I asked the nucleus-of-a-crew-near-me, David, Kiré, Dylan, and Jesse, if they liked gathering with other folks to read. They told me they did, so we made plans for 2 PM the next day to gather at the same location with a book to devour. I can think of few things so sweet as reading next to others - having company in what is generally a solo-act - having silence among a crowd. This group, the five of us, felt right - a sensation I can later explore after I recapture the last of the 24 hours I set out to document when I began this blog post.

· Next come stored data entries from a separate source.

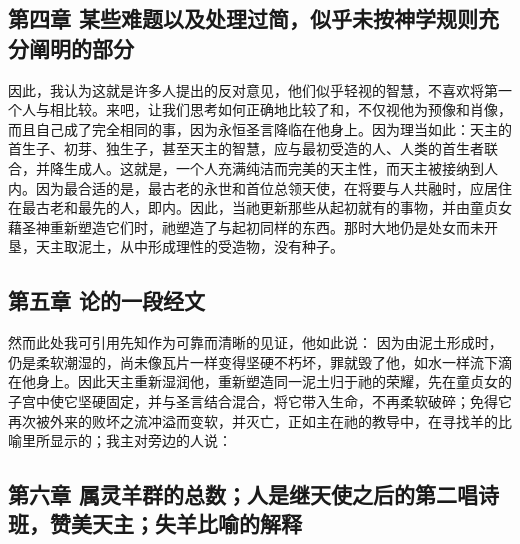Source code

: 
\subsection{第四章 某些难题以及处理过简，似乎未按神学规则充分阐明的部分}

因此，我认为这就是许多人提出的反对意见，他们似乎轻视的智慧，不喜欢将第一个人与相比较。来吧，让我们思考如何正确地比较了和，不仅视他为预像和肖像，而且自己成了完全相同的事，因为永恒圣言降临在他身上。因为理当如此：天主的首生子、初芽、独生子，甚至天主的智慧，应与最初受造的人、人类的首生者联合，并降生成人。这就是，一个人充满纯洁而完美的天主性，而天主被接纳到人内。因为最合适的是，最古老的永世和首位总领天使，在将要与人共融时，应居住在最古老和最先的人，即内。因此，当祂更新那些从起初就有的事物，并由童贞女藉圣神重新塑造它们时，祂塑造了与起初同样的东西。那时大地仍是处女而未开垦，天主取泥土，从中形成理性的受造物，没有种子。\par


\subsection{第五章 论的一段经文}

然而此处我可引用先知作为可靠而清晰的见证，他如此说：  因为由泥土形成时，仍是柔软潮湿的，尚未像瓦片一样变得坚硬不朽坏，罪就毁了他，如水一样流下滴在他身上。因此天主重新湿润他，重新塑造同一泥土归于祂的荣耀，先在童贞女的子宫中使它坚硬固定，并与圣言结合混合，将它带入生命，不再柔软破碎；免得它再次被外来的败坏之流冲溢而变软，并灭亡，正如主在祂的教导中，在寻找羊的比喻里所显示的；我主对旁边的人说：\par


\subsection{第六章 属灵羊群的总数；人是继天使之后的第二唱诗班，赞美天主；失羊比喻的解释}

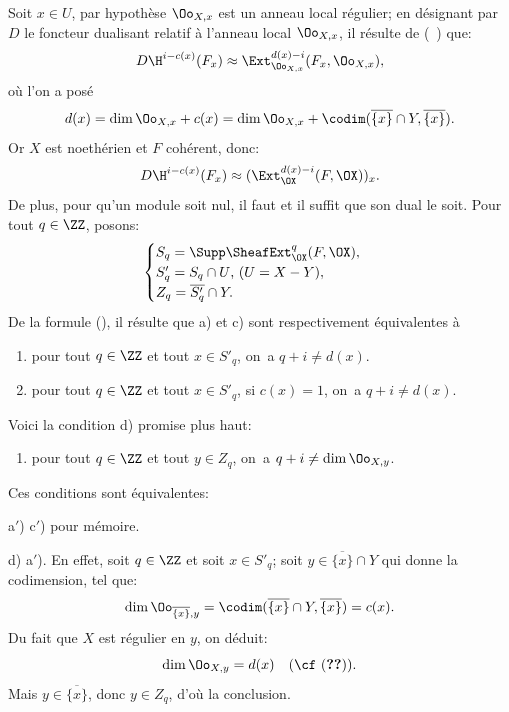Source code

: Soit $x\in U$, par hypoth\`ese $\Oo_{X, x}$ est un anneau local r\'egulier; en d\'esignant par $D$ le foncteur dualisant relatif \`a l'anneau local $\Oo_{X, x}$, il r\'esulte de (~) que:
\[D\H^{i-c(x)}(F_x)\approx \Ext^{d(x)-i}_{\Oo_{X, x}}(F_x, \Oo_{X, x}), \]
o\`u l'on a pos\'e
\begin{equation} \label{eq:VIII.2.2} d(x)=\dim \Oo_{X, x} + c(x) = \dim \Oo_{X, x}+\codim(\overline{\{x\}}\cap Y, \overline{\{x\}}).
\end{equation}
Or $X$ est noeth\'erien et $F$ coh\'erent, donc:
\begin{equation} \label{eq:VIII.2.3} D\H^{i-c(x)}(F_x)\approx (\Ext^{d(x)-i}_{\OX}(F, \OX))_x.
\end{equation}
De plus, pour qu'un module soit nul, il faut et il suffit que son dual le soit. Pour tout $q\in\ZZ$, posons\pageoriginale:
\begin{equation} \label{eq:VIII.2.4}
\begin{cases}
S_q=\Supp \SheafExt^q_{\OX}(F, \OX), \\
S'_q=S_q\cap U\text{, (}U=X-Y\text{)}, \\
Z_q=\overline{S'_q}\cap Y.
\end{cases}
\end{equation}
De la formule (), il r\'esulte que a) et c) sont respectivement \'equivalentes \`a
\begin{enumerate}
\item[a$'$)]
pour tout $q\in\ZZ$ et tout $x\in S'_q$, on~a $q+i\neq d(x)$.

\item[c$'$)]
pour tout $q\in\ZZ$ et tout $x\in S'_q$, si $c(x)=1$, on~a $q+i\neq d(x)$.
\end{enumerate}
\noindent Voici la condition d) promise plus haut:
\begin{enumerate}
\item[d)]
pour tout $q\in \ZZ$ et tout $y\in Z_q$, on~a $q+i\neq \dim \Oo_{X, y}$.
\end{enumerate}
\noindent Ces conditions sont \'equivalentes:

a$'$) \ALORS c$'$) pour m\'emoire.

d) \ALORS a$'$). En effet, soit $q\in \ZZ$ et soit $x\in S'_q$; soit $y\in\overline{\{x\}}\cap Y$ qui \og donne la codimension\fg, \ie tel que:
\begin{equation} \label{eq:VIII.2.5} \dim \Oo_{\overline{\{x\}}, y}=\codim(\overline{\{x\}}\cap Y, \overline{\{x\}})=c(x).
\end{equation}
Du fait que $X$ est r\'egulier en $y$, on d\'eduit:
\begin{equation} \label{eq:VIII.2.6} \dim \Oo_{X, y}=d(x)\quad \text{(\cf (\Ref{eq:VIII.2.2})).}
\end{equation}
Mais $y\in\overline{\{x\}}$, donc $y\in Z_q$, d'o\`u la conclusion.

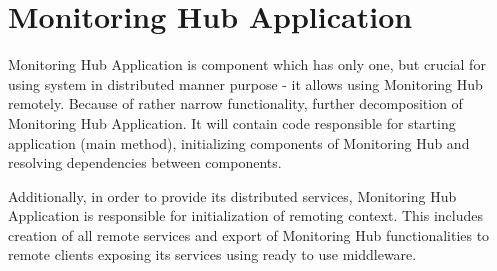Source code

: %
\section{Monitoring Hub Application}
\label{sec:arch_monitoring_hub_application}

Monitoring Hub Application is component which has only one, but crucial for using system in distributed manner purpose - it allows using Monitoring Hub remotely. Because of rather narrow functionality, further decomposition of Monitoring Hub Application. It will contain code responsible for starting application (main method), initializing components of Monitoring Hub and resolving dependencies between components.

Additionally, in order to provide its distributed services, Monitoring Hub Application is responsible for initialization of remoting context. This includes creation of all remote services and export of Monitoring Hub functionalities to remote clients exposing its services using ready to use middleware.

It was soon dark and there was a concert in town to attend. Every packed up except for me. Dylan had offered me this corner of land to park on, overlooking the Salish Sea, till Tuesday. I set Tobbit up for the night, lighting the Christmas lights, little lantern, and candles and sprinkling lavender oil around. There is a fact that I must, must make Tobbit look cozy and welcoming every night. For me to live in a tiny, tiny box, about the size of a twin-sized mattress, it must be lovely and a space where I want to be. I've gotten a lot of positive feedback on Tobbit and it's been really encouraging - everyone is supportive of my dream-turned-real-life. Hans and Jesse hopped in and found how I feel when I hang out in Tobbit - they didn't want to leave.
One by one, the caravan departed and I was left alone by the sea and utterly content and at ease. I had the ultimate solitude in a surreal location. Sleep, though, came roughly as the rain pounded down. Every time I hear someone say they like the sound of rain on the roof, I want to laugh like this, "HA!" They must have a pleasant roof that accompanies rain well - Tobbit does not. When rain hits the little caddy shack, it pounds violently. I couldn't sleep till late, woke up in the middle of the night for an hour or two, and woke again at 4:40 AM. Not the best night sleep, but an amazing view and a sense of gratefulness that was apparent enough to overwhelm any other emotion.